Hi guys I'm new to the Arduino thing, and looking for some guidance. I'm working on essentially a timer for a pump. I'm currently powering a pump with a power supply and I'm need to actuate it with some sort of timer.

I need to turn on the power supply for 65 seconds every hour for anywhere from 24-48 hours. My problem is that the only way to cycle the power supply is with either the switch on the front, or cycling on and off power to the unit.

My question to you guys, is there some sort of switch on the market that can be controlled by a micro-controller and that can handle the current from household power? Does anyone have any experience with this sort of thing and have any other suggestions?

Take a look at the powerswitch tail - it's designed for exactly this purpose and keeps you away from having to work with mains voltage yourself.

Thanks! At first glance it looks close, but in the description is says
"Switches up to 15A (resistive loads) with a 3-12VDC, 3-30mA control signal"

From the power supply, its set to run up to 40A. Yet, during the usual cycle the front of the power supply is saying that I'm only drawing around 20A.

Is there something along these lines with maybe a higher current rating? This style of thing would be absolutely perfect.

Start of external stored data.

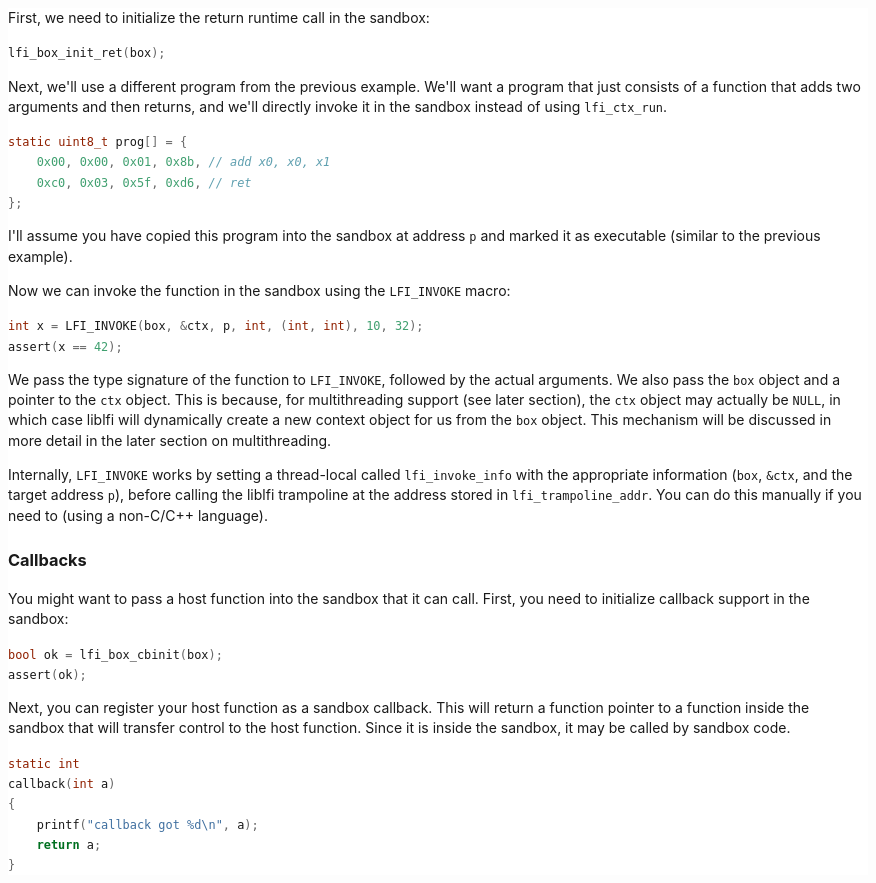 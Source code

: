 First, we need to initialize the return runtime call in the sandbox:

```c
lfi_box_init_ret(box);
```

Next, we'll use a different program from the previous example. We'll want a
program that just consists of a function that adds two arguments and then
returns, and we'll directly invoke it in the sandbox instead of using
`lfi_ctx_run`.

```c
static uint8_t prog[] = {
    0x00, 0x00, 0x01, 0x8b, // add x0, x0, x1
    0xc0, 0x03, 0x5f, 0xd6, // ret
};
```

I'll assume you have copied this program into the sandbox at address `p` and
marked it as executable (similar to the previous example).

Now we can invoke the function in the sandbox using the `LFI_INVOKE` macro:

```c
int x = LFI_INVOKE(box, &ctx, p, int, (int, int), 10, 32);
assert(x == 42);
```

We pass the type signature of the function to `LFI_INVOKE`, followed by the
actual arguments. We also pass the `box` object and a pointer to the `ctx`
object. This is because, for multithreading support (see later section), the
`ctx` object may actually be `NULL`, in which case liblfi will dynamically
create a new context object for us from the `box` object. This mechanism will
be discussed in more detail in the later section on multithreading.

Internally, `LFI_INVOKE` works by setting a thread-local called
`lfi_invoke_info` with the appropriate information (`box`, `&ctx`, and the
target address `p`), before calling the liblfi trampoline at the address stored
in `lfi_trampoline_addr`. You can do this manually if you need to (using a
non-C/C++ language).

### Callbacks

You might want to pass a host function into the sandbox that it can call. First,
you need to initialize callback support in the sandbox:

```c
bool ok = lfi_box_cbinit(box);
assert(ok);
```

Next, you can register your host function as a sandbox callback. This will
return a function pointer to a function inside the sandbox that will transfer
control to the host function. Since it is inside the sandbox, it may be called
by sandbox code.

```c
static int
callback(int a)
{
    printf("callback got %d\n", a);
    return a;
}
```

I don't know of an equivalent product that'll switch that much current. Of course, you can build your own, but then you're looking at working with high(ish) voltage and current - which is fine if you have experience with those things, but based on your question, I'm guessing you don't. Might be best to find someone who can help with doing it safely.

You’re right, I don’t necessarily have a ton of experience with it, being an ME. I’d like to buy something off the shelf so I can’t really mess it up, but I might not be able to.

What about using a solid state relay? Using a ~40A relay with the ground from the arduino to one pin, the digital to the other. Would I just run my hot(or neutral, more likely?) to the relay?

I’m working on essentially a timer for a pump. I’m currently powering a pump with a power supply

It’s madatory knowing the characteristics of the pump, i.e.:

  • power (HP)

  • voltage; # of phases.

  • if it’s not a conventional squirrel cage one: r.p.m.; type of on-off cabinet; drive . . .

Regards

Sorry, it's actually a automotive fuel pump.

I don't have any specs for it, besides on the car it is on a 40A circuit. In the case that I'm using it, I'm only seeing around 25A during load. I'm using the power supply because it's easier than buying a inverter and we have a ton of power supplies laying around.

Are you thinking on something like this?

http://www.google.es/imgres?imgurl=https%3A%2F%2Fwww.futurlec.com%2FPictures%2FHFS33_250.jpg&imgrefurl=https%3A%2F%2Fwww.futurlec.com%2FRelays%2FSSRDC100V40Apr.shtml&h=287&w=250&tbnid=CAFwK-R8kX8MKM%3A&zoom=1&docid=znyQEqeQwc85MM&ei=D12YVPzUCIPpaprjgtAC&tbm=isch&ved=0CCEQMygAMAA&iact=rc&uact=3&dur=355&page=1&start=0&ndsp=16

Yep. I believe we actually have some of these laying around.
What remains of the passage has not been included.